Dataset entries:
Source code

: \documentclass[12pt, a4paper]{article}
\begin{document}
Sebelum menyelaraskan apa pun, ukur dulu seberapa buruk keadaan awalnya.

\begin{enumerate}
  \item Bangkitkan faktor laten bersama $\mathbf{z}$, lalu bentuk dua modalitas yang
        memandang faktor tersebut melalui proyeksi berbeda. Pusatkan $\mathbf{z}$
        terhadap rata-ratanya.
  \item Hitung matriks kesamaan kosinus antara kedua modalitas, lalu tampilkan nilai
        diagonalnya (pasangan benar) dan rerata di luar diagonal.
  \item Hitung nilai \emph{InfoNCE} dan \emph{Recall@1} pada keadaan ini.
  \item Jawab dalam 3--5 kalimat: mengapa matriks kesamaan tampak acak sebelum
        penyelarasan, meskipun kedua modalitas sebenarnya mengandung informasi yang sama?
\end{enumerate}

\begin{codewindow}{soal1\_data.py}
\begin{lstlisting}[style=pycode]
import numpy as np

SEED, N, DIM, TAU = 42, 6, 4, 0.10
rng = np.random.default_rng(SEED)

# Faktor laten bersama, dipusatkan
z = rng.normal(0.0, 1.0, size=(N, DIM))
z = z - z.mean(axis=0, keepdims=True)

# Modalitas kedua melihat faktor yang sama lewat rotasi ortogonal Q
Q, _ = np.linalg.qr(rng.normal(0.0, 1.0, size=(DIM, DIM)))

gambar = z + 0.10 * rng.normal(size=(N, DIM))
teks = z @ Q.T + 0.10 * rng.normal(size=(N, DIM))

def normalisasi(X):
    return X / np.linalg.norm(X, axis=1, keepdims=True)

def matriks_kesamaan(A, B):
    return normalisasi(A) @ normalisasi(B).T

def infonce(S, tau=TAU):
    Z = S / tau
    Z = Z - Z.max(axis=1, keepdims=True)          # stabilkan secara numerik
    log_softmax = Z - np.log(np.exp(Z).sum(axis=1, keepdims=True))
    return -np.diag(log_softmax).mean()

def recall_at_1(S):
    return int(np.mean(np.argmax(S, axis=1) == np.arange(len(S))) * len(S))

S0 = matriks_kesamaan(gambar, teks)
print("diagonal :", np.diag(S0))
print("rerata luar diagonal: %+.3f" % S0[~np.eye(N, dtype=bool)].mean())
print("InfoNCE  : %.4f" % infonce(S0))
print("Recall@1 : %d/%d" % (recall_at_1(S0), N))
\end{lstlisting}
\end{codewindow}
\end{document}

__Exercise aim__
Retype only the stretch of lines above starting at the one with "Sebelum menyelaraskan apa" and stopping at the one with "rng = np.random.default_rng(SEED)", exactly as written, with both kept.

__Output below__
Sebelum menyelaraskan apa pun, ukur dulu seberapa buruk keadaan awalnya.

\begin{enumerate}
  \item Bangkitkan faktor laten bersama $\mathbf{z}$, lalu bentuk dua modalitas yang
        memandang faktor tersebut melalui proyeksi berbeda. Pusatkan $\mathbf{z}$
        terhadap rata-ratanya.
  \item Hitung matriks kesamaan kosinus antara kedua modalitas, lalu tampilkan nilai
        diagonalnya (pasangan benar) dan rerata di luar diagonal.
  \item Hitung nilai \emph{InfoNCE} dan \emph{Recall@1} pada keadaan ini.
  \item Jawab dalam 3--5 kalimat: mengapa matriks kesamaan tampak acak sebelum
        penyelarasan, meskipun kedua modalitas sebenarnya mengandung informasi yang sama?
\end{enumerate}

\begin{codewindow}{soal1\_data.py}
\begin{lstlisting}[style=pycode]
import numpy as np

SEED, N, DIM, TAU = 42, 6, 4, 0.10
rng = np.random.default_rng(SEED)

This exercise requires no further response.